**Exercise**
Show, from the entries below, every line in which "label" appears.

**Material provided**
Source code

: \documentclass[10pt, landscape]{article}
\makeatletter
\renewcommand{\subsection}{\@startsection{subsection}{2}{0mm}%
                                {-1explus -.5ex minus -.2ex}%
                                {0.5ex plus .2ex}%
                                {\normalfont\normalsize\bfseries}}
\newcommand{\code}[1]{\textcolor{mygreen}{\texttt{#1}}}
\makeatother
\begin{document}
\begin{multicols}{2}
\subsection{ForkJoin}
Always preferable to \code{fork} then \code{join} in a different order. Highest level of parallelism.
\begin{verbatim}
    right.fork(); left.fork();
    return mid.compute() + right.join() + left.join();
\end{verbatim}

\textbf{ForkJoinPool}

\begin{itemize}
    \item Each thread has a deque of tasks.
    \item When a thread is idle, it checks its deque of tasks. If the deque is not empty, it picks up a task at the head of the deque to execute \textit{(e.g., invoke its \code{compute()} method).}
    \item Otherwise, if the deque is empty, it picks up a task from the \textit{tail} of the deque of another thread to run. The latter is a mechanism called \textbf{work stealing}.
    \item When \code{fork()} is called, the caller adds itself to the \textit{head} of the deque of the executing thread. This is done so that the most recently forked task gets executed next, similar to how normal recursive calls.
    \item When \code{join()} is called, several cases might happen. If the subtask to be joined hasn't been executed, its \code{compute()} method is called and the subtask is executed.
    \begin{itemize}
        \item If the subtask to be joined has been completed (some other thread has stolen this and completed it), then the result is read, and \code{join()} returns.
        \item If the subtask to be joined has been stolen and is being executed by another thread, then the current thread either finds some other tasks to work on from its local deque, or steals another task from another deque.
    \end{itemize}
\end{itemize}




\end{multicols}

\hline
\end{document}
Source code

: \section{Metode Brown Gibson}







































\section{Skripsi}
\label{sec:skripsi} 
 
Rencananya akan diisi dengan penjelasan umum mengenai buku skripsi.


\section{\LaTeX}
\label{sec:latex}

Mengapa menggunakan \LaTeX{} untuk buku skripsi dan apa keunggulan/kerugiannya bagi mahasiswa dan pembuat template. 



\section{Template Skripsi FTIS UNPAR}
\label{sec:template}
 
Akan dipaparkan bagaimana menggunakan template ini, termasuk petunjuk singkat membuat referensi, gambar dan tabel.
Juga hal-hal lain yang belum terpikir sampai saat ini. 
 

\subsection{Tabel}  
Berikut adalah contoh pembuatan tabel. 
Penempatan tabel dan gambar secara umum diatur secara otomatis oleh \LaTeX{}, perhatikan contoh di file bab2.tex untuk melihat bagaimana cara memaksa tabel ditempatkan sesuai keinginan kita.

**Task result**
\label{sec:skripsi} 
\label{sec:latex}
\label{sec:template}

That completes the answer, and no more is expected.